Find the lines below holding the word "prescribed" and copy each of them.
--- PROVIDED RECORDS Enclosed Below ---
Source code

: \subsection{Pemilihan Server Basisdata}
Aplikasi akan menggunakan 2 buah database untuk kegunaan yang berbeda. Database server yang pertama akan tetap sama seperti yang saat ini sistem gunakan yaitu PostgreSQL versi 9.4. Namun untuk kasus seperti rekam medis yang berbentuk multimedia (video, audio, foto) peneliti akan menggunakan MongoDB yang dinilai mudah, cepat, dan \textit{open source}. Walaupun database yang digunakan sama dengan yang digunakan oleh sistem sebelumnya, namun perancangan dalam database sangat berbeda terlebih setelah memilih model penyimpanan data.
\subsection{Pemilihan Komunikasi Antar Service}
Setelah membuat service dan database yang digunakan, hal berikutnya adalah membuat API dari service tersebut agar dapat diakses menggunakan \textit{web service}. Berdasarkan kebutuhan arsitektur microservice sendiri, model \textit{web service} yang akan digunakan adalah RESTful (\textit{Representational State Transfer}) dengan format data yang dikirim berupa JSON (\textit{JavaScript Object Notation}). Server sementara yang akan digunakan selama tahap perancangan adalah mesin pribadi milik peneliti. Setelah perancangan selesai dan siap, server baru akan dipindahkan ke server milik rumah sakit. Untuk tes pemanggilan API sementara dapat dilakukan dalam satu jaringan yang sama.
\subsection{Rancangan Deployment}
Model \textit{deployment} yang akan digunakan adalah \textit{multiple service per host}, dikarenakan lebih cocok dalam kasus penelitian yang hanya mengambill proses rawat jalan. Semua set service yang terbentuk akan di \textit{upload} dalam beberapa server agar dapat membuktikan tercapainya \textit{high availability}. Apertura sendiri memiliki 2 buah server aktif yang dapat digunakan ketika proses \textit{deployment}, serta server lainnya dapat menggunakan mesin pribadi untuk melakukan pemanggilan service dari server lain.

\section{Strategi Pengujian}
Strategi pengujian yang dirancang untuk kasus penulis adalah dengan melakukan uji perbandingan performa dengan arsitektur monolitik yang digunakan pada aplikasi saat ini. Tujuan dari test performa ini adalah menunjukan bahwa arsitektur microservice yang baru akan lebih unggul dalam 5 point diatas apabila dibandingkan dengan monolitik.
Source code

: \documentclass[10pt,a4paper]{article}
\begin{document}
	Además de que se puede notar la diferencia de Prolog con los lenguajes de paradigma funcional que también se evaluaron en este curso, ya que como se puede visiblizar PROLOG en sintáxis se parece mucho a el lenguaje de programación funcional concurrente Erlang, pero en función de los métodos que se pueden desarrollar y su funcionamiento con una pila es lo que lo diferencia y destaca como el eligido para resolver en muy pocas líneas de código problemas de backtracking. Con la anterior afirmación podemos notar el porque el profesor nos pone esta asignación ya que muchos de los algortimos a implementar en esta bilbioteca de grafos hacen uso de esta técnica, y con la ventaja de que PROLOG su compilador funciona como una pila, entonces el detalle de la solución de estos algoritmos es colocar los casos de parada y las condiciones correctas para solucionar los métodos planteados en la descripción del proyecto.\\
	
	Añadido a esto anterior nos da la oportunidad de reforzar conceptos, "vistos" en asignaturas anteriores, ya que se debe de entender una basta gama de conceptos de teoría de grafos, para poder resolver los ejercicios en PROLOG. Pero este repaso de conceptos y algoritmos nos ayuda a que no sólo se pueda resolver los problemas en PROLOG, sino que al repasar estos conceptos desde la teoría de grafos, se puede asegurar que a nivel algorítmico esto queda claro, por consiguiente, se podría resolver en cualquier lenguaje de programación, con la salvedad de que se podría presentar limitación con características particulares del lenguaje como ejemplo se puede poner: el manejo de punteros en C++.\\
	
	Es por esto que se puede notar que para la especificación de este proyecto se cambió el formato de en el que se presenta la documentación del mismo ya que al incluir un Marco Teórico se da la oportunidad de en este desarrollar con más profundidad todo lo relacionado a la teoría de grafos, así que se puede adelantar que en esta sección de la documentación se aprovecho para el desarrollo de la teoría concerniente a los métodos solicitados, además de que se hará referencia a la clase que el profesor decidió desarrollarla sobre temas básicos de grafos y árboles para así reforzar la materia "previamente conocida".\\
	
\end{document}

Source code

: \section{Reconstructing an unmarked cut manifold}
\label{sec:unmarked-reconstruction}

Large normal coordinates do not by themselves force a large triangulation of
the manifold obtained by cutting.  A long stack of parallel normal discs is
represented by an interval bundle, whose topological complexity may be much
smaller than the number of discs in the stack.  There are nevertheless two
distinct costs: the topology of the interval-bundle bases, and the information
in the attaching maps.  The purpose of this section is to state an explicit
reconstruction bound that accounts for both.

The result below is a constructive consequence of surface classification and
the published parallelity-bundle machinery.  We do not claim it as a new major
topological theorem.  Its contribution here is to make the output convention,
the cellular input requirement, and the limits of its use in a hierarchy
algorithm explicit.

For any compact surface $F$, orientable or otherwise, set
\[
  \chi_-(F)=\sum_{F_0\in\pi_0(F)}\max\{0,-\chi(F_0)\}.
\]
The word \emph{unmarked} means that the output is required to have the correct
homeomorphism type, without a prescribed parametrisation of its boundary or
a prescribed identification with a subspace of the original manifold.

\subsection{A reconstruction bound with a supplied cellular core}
--- End of Enclosed PROVIDED RECORDS ---
◆ RESULT OF THIS TASK
homeomorphism type, without a prescribed parametrisation of its boundary or
a prescribed identification with a subspace of the original manifold.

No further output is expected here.